The First Critique: Does E’rybody Have to be Historians or Literary Studies Scholars?

Since I neither claim to be a literary scholar nor a historian, I found no reason to deny the first (and by far most consistent) critique of this paper. This paper is not good intellectual history. And, plainly speaking, it is terrible literary criticism. Let me say this, for the record, I am neither an intellectual historian, nor a literary critic. And, with all due respect to those people who do these things well, I have no desire to be.

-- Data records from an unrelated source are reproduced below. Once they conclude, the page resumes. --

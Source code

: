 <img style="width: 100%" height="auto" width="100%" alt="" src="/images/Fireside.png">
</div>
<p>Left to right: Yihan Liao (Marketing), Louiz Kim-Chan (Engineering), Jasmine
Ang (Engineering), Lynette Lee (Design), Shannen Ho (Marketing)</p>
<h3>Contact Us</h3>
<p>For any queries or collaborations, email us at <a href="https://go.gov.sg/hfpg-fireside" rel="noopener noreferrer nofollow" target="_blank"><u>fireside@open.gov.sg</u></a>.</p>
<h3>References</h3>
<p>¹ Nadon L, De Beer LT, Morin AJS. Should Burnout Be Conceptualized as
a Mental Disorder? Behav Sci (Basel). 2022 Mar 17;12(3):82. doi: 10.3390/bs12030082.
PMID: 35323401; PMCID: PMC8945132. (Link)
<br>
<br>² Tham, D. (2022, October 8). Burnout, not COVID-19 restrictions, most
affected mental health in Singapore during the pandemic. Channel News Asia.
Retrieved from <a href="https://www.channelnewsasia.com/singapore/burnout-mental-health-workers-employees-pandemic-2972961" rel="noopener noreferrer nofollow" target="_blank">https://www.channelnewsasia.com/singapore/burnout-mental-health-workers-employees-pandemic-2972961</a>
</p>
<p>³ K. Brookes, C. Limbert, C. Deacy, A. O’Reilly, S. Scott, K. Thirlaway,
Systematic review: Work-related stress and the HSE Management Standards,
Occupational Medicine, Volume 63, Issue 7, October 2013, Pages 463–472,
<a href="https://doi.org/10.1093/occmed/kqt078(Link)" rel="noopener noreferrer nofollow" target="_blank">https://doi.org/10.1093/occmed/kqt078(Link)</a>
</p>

Hardison detected that she and I are coming to the same sets of problems with different trainings, different habits of attention, and, quite frankly, different projects. Because, no, I am not a literary critic. Hardison acknowledges our different orientations when she writes:

Whereas Dotson theorizes Jane Crow by outlining social features facilitating black women’s ‘unknowability,’ in literary studies, we might say black women’s ‘unknowability’ is actually a matter of audience, and more importantly, a problem of reception. (2018, 57)

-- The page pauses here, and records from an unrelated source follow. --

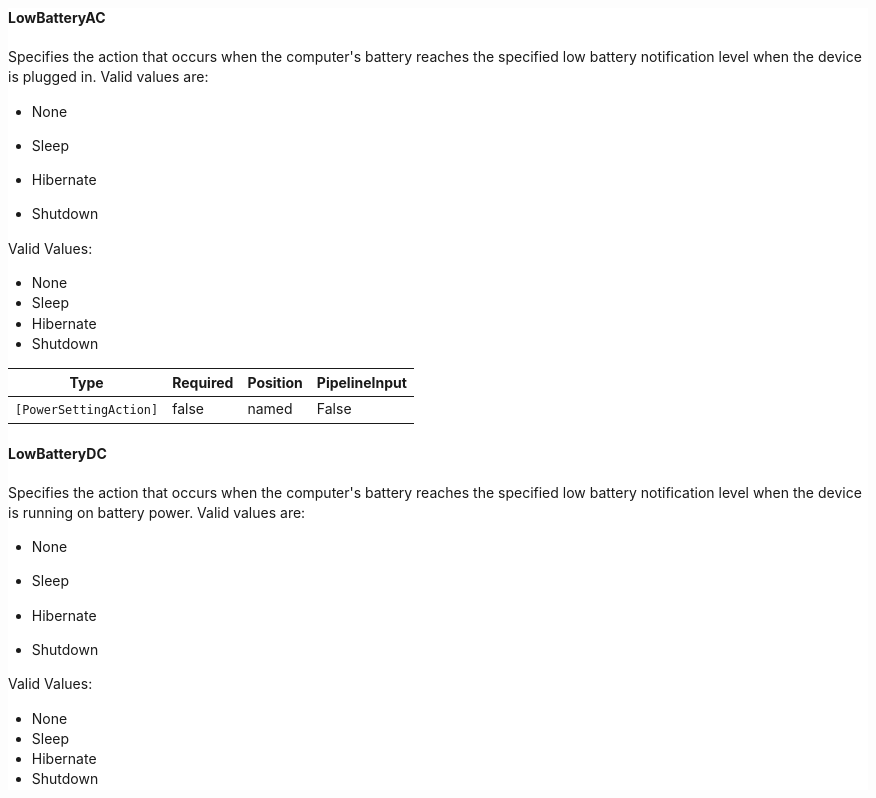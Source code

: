 

#### **LowBatteryAC**

Specifies the action that occurs when the computer's battery reaches the specified low battery notification level when the device is plugged in. Valid values are:


* None


* Sleep


* Hibernate


* Shutdown



Valid Values:

* None
* Sleep
* Hibernate
* Shutdown






|Type                  |Required|Position|PipelineInput|
|----------------------|--------|--------|-------------|
|`[PowerSettingAction]`|false   |named   |False        |



#### **LowBatteryDC**

Specifies the action that occurs when the computer's battery reaches the specified low battery notification level when the device is running on battery power. Valid values are:


* None


* Sleep


* Hibernate


* Shutdown



Valid Values:

* None
* Sleep
* Hibernate
* Shutdown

Another place where differences in our respective approaches is foreshadowed is in the very first line of Hardison’s reply when she writes, “To acknowledge Jane Crow…is not the same as understanding how black women’s subjugation works – or why it persists,” (2018, 56). From the very first line, I was put at ease with Hardison’s commentary. Because however much we might disagree or agree, at least, she recognized my actual project. I treat Murray like a philosopher. In accordance with philosopher stone rules, e.g. like an element from which composite understandings can be derived. It was clear to me that even among Black feminist academics, potential audiences for this paper were simply unused to the kinds of flights of fancy that taking Black women as philosophers requires.[1]

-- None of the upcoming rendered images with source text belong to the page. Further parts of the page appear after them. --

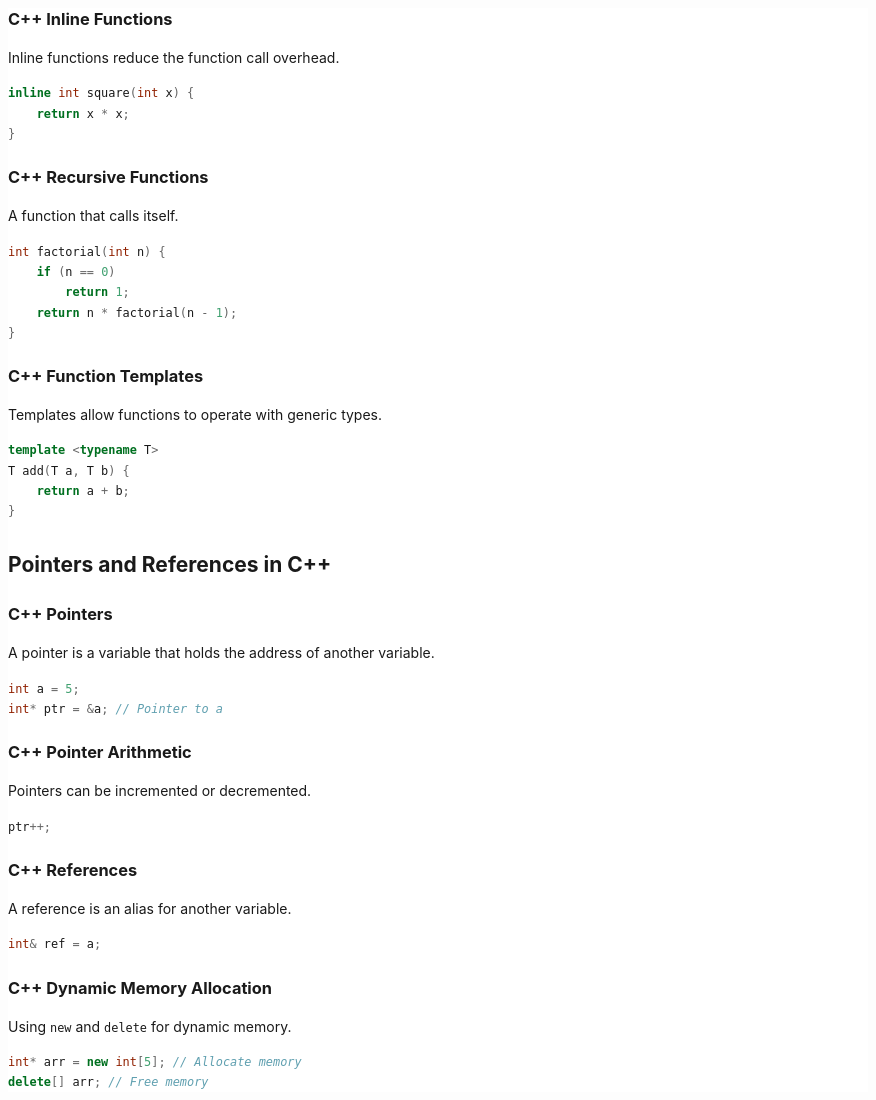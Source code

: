 ### C++ Inline Functions
Inline functions reduce the function call overhead.
```cpp
inline int square(int x) {
    return x * x;
}
```

### C++ Recursive Functions
A function that calls itself.
```cpp
int factorial(int n) {
    if (n == 0)
        return 1;
    return n * factorial(n - 1);
}
```

### C++ Function Templates
Templates allow functions to operate with generic types.
```cpp
template <typename T>
T add(T a, T b) {
    return a + b;
}
```

## Pointers and References in C++
### C++ Pointers
A pointer is a variable that holds the address of another variable.
```cpp
int a = 5;
int* ptr = &a; // Pointer to a
```

### C++ Pointer Arithmetic
Pointers can be incremented or decremented.
```cpp
ptr++;
```

### C++ References
A reference is an alias for another variable.
```cpp
int& ref = a;
```

### C++ Dynamic Memory Allocation
Using `new` and `delete` for dynamic memory.
```cpp
int* arr = new int[5]; // Allocate memory
delete[] arr; // Free memory
```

Hardison didn’t have this problem at all. In other words, Hardison was, for me, a “brown girl’s heart” to receive what I was trying to articulate. For that I am so very grateful to her. I believe that Hardison understood what I was trying to do. I was treating Pauli Murray the way I would be allowed to treat any theoretical white dude. Like her work should be able to inspire more work with family resemblances. I treated Murray like there could and should be Murray-ians. And it was this move that I utterly refused to compromise on. It was also the move that inspired, in my estimation, the most resistance from anonymous reviewers. But Hardison got it. But, then, of course, she would get it. She does the same thing in her book, Writing Through Jane Crow (Hardison 2014). We treat Murray like a philosopher.

The performance of Hardison’s commentary accords very much with the existence of (and necessity of) “an empathetic black female audience” (Hardison 2018, 59). And what is uncovered between us is a great deal of agreement between her positions and my own and a potential disagreement. At this point, Hardison and I can talk to each other. But I want to draw attention to the fact it is Hardison’s commentary that sets the stage for this exchange in a way where our convergences and divergences can be fruitfully explored. And that is no easy feat. Hats off to Hardison. I am deeply grateful for her work here.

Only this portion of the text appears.